Source records:
════════
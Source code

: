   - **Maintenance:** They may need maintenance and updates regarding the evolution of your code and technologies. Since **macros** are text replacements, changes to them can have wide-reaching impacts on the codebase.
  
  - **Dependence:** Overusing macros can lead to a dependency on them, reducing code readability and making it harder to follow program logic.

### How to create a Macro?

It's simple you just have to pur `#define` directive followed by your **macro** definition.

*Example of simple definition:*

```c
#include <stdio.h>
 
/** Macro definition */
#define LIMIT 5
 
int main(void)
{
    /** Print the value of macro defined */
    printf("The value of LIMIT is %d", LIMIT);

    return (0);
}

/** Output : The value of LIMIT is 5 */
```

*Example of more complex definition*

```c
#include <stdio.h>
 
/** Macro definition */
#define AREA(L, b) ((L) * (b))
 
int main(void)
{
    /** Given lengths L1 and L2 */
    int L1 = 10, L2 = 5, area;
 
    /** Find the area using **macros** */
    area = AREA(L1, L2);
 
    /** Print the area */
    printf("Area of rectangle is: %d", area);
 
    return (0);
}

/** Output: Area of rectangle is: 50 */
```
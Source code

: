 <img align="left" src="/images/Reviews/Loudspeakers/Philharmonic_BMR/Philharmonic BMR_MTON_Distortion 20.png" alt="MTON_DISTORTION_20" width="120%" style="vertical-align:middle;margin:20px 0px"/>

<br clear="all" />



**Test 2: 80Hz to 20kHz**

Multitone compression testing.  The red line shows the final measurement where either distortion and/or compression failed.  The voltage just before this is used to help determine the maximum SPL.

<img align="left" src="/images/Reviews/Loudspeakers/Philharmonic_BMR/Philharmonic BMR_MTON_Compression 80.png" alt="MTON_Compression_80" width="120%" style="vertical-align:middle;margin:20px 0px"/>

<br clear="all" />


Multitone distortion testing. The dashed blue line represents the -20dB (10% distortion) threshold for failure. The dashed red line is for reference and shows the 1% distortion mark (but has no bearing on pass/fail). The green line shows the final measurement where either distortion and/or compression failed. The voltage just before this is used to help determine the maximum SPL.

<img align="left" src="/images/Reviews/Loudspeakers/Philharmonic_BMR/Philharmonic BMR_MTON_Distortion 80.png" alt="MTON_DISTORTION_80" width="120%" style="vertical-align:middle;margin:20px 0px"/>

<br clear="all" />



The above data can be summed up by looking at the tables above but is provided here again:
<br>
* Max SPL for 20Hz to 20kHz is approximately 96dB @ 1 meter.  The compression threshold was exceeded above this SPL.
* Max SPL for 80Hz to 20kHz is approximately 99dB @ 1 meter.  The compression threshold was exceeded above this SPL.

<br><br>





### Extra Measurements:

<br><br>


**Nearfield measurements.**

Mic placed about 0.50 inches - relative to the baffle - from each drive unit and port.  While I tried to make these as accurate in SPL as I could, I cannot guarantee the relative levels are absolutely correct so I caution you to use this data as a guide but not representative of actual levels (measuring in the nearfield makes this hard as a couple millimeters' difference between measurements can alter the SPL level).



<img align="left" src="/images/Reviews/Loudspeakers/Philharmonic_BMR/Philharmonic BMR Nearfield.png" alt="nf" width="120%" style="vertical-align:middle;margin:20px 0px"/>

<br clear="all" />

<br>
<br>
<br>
════════
Task statement:
Restate each line of the records above without any deviation.

The completed task:
Source code

:   - **Maintenance:** They may need maintenance and updates regarding the evolution of your code and technologies. Since **macros** are text replacements, changes to them can have wide-reaching impacts on the codebase.
  
  - **Dependence:** Overusing macros can lead to a dependency on them, reducing code readability and making it harder to follow program logic.

### How to create a Macro?

It's simple you just have to pur `#define` directive followed by your **macro** definition.

*Example of simple definition:*

```c
#include <stdio.h>
 
/** Macro definition */
#define LIMIT 5
 
int main(void)
{
    /** Print the value of macro defined */
    printf("The value of LIMIT is %d", LIMIT);

    return (0);
}

/** Output : The value of LIMIT is 5 */
```

*Example of more complex definition*

```c
#include <stdio.h>
 
/** Macro definition */
#define AREA(L, b) ((L) * (b))
 
int main(void)
{
    /** Given lengths L1 and L2 */
    int L1 = 10, L2 = 5, area;
 
    /** Find the area using **macros** */
    area = AREA(L1, L2);
 
    /** Print the area */
    printf("Area of rectangle is: %d", area);
 
    return (0);
}

/** Output: Area of rectangle is: 50 */
```
Source code

: <img align="left" src="/images/Reviews/Loudspeakers/Philharmonic_BMR/Philharmonic BMR_MTON_Distortion 20.png" alt="MTON_DISTORTION_20" width="120%" style="vertical-align:middle;margin:20px 0px"/>

<br clear="all" />



**Test 2: 80Hz to 20kHz**

Multitone compression testing.  The red line shows the final measurement where either distortion and/or compression failed.  The voltage just before this is used to help determine the maximum SPL.

<img align="left" src="/images/Reviews/Loudspeakers/Philharmonic_BMR/Philharmonic BMR_MTON_Compression 80.png" alt="MTON_Compression_80" width="120%" style="vertical-align:middle;margin:20px 0px"/>

<br clear="all" />


Multitone distortion testing. The dashed blue line represents the -20dB (10% distortion) threshold for failure. The dashed red line is for reference and shows the 1% distortion mark (but has no bearing on pass/fail). The green line shows the final measurement where either distortion and/or compression failed. The voltage just before this is used to help determine the maximum SPL.

<img align="left" src="/images/Reviews/Loudspeakers/Philharmonic_BMR/Philharmonic BMR_MTON_Distortion 80.png" alt="MTON_DISTORTION_80" width="120%" style="vertical-align:middle;margin:20px 0px"/>

<br clear="all" />



The above data can be summed up by looking at the tables above but is provided here again:
<br>
* Max SPL for 20Hz to 20kHz is approximately 96dB @ 1 meter.  The compression threshold was exceeded above this SPL.
* Max SPL for 80Hz to 20kHz is approximately 99dB @ 1 meter.  The compression threshold was exceeded above this SPL.

<br><br>





### Extra Measurements:

<br><br>


**Nearfield measurements.**

Mic placed about 0.50 inches - relative to the baffle - from each drive unit and port.  While I tried to make these as accurate in SPL as I could, I cannot guarantee the relative levels are absolutely correct so I caution you to use this data as a guide but not representative of actual levels (measuring in the nearfield makes this hard as a couple millimeters' difference between measurements can alter the SPL level).



<img align="left" src="/images/Reviews/Loudspeakers/Philharmonic_BMR/Philharmonic BMR Nearfield.png" alt="nf" width="120%" style="vertical-align:middle;margin:20px 0px"/>

<br clear="all" />

<br>
<br>
<br>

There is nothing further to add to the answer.